=== Work required ===
Once you reach the line containing "hysteretic mode transitions" in the data below, restate each line word for word up to and including the one containing "increased TTO to 7.86~s, and".
___ Data extract ___
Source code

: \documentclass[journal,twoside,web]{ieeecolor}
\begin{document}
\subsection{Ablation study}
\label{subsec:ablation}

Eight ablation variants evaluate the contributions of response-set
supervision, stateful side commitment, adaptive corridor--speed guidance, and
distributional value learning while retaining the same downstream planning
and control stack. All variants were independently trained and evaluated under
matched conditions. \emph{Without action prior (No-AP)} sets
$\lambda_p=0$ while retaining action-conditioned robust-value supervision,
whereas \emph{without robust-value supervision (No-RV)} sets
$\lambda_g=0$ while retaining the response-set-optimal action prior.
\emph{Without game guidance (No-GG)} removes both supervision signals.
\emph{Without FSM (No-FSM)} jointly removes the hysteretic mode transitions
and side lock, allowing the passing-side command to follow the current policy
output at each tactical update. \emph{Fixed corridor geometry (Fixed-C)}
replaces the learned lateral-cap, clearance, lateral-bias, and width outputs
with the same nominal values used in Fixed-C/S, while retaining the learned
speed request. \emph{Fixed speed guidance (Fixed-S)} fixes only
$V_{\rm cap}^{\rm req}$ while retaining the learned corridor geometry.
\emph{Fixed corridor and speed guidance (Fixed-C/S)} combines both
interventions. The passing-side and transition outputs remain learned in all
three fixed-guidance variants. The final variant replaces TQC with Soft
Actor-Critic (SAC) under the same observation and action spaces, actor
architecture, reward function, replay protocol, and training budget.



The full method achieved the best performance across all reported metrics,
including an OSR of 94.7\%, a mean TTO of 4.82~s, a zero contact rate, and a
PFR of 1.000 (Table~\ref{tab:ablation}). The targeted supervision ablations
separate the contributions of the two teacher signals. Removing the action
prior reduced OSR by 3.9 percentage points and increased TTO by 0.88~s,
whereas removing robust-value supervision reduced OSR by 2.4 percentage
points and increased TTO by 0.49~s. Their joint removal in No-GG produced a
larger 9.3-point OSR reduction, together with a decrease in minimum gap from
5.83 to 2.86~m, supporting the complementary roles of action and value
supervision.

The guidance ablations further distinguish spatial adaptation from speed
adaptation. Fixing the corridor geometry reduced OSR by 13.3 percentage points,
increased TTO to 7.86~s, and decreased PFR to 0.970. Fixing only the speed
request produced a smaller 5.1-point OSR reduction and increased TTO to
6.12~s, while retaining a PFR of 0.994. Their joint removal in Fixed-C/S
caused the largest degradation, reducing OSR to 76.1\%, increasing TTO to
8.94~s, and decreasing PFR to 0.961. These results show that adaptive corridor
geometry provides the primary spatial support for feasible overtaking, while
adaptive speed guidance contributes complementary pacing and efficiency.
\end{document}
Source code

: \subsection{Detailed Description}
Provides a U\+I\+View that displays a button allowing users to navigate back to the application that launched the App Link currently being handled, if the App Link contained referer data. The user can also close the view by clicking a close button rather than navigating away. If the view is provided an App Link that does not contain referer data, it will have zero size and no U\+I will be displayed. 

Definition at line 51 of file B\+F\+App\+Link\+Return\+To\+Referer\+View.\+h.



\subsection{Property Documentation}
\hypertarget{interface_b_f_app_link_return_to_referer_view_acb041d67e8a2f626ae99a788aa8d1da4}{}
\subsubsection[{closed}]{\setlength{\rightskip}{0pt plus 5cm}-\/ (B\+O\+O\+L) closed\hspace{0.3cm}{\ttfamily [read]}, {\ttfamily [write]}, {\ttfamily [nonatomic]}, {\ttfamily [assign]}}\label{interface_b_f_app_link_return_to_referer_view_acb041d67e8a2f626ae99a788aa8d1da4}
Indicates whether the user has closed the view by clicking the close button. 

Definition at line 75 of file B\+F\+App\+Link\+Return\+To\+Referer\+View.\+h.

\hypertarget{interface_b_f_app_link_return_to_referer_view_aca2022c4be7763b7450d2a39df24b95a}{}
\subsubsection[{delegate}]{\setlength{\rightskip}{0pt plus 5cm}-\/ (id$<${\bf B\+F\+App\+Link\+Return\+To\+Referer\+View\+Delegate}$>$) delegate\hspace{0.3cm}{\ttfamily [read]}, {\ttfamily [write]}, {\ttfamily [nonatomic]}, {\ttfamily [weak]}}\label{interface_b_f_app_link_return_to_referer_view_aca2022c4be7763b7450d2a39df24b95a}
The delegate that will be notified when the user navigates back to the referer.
___
___ Data extract ___
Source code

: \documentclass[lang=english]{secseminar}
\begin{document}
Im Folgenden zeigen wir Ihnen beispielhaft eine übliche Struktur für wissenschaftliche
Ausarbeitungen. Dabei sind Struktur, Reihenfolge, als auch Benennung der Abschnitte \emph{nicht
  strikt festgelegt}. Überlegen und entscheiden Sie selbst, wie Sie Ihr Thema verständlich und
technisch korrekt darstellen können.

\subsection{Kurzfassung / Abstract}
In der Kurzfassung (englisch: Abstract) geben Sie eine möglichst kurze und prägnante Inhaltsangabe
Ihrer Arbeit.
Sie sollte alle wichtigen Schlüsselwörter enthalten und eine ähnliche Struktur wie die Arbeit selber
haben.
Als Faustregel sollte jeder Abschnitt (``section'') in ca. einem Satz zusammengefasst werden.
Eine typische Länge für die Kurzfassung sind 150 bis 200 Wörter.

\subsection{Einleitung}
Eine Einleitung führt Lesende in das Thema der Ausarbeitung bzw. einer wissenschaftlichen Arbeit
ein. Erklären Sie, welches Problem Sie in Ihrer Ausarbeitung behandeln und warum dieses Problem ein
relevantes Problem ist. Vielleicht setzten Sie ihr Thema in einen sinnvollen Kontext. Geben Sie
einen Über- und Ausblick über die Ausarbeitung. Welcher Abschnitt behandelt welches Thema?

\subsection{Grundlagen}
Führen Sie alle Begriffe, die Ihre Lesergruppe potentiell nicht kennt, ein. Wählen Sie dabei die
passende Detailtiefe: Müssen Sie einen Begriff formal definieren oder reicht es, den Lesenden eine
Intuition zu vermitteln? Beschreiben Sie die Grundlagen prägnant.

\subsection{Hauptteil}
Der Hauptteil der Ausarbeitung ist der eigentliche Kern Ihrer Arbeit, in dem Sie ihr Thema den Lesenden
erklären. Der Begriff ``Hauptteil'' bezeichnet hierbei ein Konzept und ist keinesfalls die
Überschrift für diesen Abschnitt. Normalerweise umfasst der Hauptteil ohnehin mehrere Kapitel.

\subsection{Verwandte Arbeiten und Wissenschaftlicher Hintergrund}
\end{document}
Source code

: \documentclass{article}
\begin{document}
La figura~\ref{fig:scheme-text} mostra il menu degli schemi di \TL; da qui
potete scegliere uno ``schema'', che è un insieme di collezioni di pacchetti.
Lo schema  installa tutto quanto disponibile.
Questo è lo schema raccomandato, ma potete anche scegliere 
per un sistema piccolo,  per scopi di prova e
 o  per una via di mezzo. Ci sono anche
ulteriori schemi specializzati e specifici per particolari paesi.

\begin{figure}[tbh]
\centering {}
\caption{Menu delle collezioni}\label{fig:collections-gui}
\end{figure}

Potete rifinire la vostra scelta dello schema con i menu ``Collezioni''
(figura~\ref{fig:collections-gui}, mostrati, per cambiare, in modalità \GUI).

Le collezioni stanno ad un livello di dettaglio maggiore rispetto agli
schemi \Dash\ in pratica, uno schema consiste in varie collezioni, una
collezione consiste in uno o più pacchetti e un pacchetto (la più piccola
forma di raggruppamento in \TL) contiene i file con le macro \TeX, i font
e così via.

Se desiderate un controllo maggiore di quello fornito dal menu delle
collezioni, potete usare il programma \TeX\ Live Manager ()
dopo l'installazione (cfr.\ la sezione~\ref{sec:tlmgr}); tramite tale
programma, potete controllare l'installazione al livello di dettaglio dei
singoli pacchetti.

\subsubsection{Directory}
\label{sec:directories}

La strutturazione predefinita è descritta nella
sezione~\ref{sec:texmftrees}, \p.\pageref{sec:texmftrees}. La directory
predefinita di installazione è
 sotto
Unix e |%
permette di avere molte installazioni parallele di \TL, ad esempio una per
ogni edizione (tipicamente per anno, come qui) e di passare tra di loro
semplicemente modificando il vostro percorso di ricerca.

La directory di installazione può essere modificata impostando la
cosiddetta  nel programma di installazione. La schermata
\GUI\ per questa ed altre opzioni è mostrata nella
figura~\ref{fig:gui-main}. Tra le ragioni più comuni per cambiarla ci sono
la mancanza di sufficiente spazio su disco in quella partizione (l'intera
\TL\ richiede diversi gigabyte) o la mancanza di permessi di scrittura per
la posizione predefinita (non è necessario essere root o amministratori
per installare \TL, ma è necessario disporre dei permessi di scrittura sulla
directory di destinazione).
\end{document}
___
=== Output for this exercise ===
\emph{Without FSM (No-FSM)} jointly removes the hysteretic mode transitions
and side lock, allowing the passing-side command to follow the current policy
output at each tactical update. \emph{Fixed corridor geometry (Fixed-C)}
replaces the learned lateral-cap, clearance, lateral-bias, and width outputs
with the same nominal values used in Fixed-C/S, while retaining the learned
speed request. \emph{Fixed speed guidance (Fixed-S)} fixes only
$V_{\rm cap}^{\rm req}$ while retaining the learned corridor geometry.
\emph{Fixed corridor and speed guidance (Fixed-C/S)} combines both
interventions. The passing-side and transition outputs remain learned in all
three fixed-guidance variants. The final variant replaces TQC with Soft
Actor-Critic (SAC) under the same observation and action spaces, actor
architecture, reward function, replay protocol, and training budget.



The full method achieved the best performance across all reported metrics,
including an OSR of 94.7\%, a mean TTO of 4.82~s, a zero contact rate, and a
PFR of 1.000 (Table~\ref{tab:ablation}). The targeted supervision ablations
separate the contributions of the two teacher signals. Removing the action
prior reduced OSR by 3.9 percentage points and increased TTO by 0.88~s,
whereas removing robust-value supervision reduced OSR by 2.4 percentage
points and increased TTO by 0.49~s. Their joint removal in No-GG produced a
larger 9.3-point OSR reduction, together with a decrease in minimum gap from
5.83 to 2.86~m, supporting the complementary roles of action and value
supervision.

The guidance ablations further distinguish spatial adaptation from speed
adaptation. Fixing the corridor geometry reduced OSR by 13.3 percentage points,
increased TTO to 7.86~s, and decreased PFR to 0.970. Fixing only the speed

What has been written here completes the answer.